WHAT THE TASK REQUIRES
Copy every record word for word. The images stay behind.

(Excerpts from a dataset)
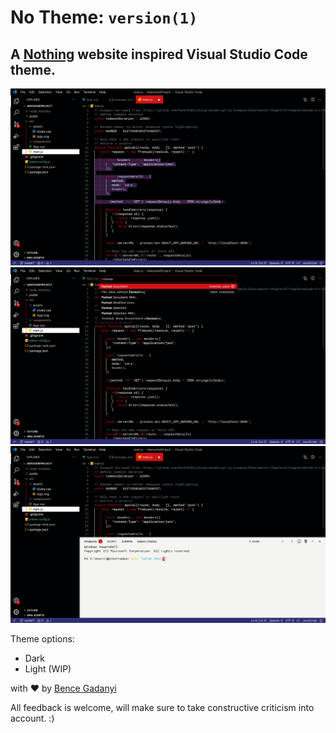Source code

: # No Theme: <code>version(1)</code>
## A [Nothing](https://nothing.tech) website inspired Visual Studio Code theme.

![No Theme dark colour scheme - code editor](https://raw.githubusercontent.com/Beenyaa/no-theme/main/images/no-theme-dark-editor.png "No Theme dark colour scheme - code editor")
![No Theme dark colour scheme - dropdown](https://raw.githubusercontent.com/Beenyaa/no-theme/main/images/no-theme-dark-dropdown.png "No Theme dark colour scheme - dropdown")
![No Theme dark colour scheme - terminal](https://raw.githubusercontent.com/Beenyaa/no-theme/main/images/no-theme-dark-terminal.png "No Theme dark colour scheme - terminal")

Theme options:
* Dark
* Light (WIP)

with ❤️ by [Bence Gadanyi](https://bence.codes)

All feedback is welcome, will make sure to take constructive criticism into account. :)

EXERCISE ANSWER
Source code

: # No Theme: <code>version(1)</code>
## A [Nothing](https://nothing.tech) website inspired Visual Studio Code theme.

![No Theme dark colour scheme - code editor](https://raw.githubusercontent.com/Beenyaa/no-theme/main/images/no-theme-dark-editor.png "No Theme dark colour scheme - code editor")
![No Theme dark colour scheme - dropdown](https://raw.githubusercontent.com/Beenyaa/no-theme/main/images/no-theme-dark-dropdown.png "No Theme dark colour scheme - dropdown")
![No Theme dark colour scheme - terminal](https://raw.githubusercontent.com/Beenyaa/no-theme/main/images/no-theme-dark-terminal.png "No Theme dark colour scheme - terminal")

Theme options:
* Dark
* Light (WIP)

with ❤️ by [Bence Gadanyi](https://bence.codes)

All feedback is welcome, will make sure to take constructive criticism into account. :)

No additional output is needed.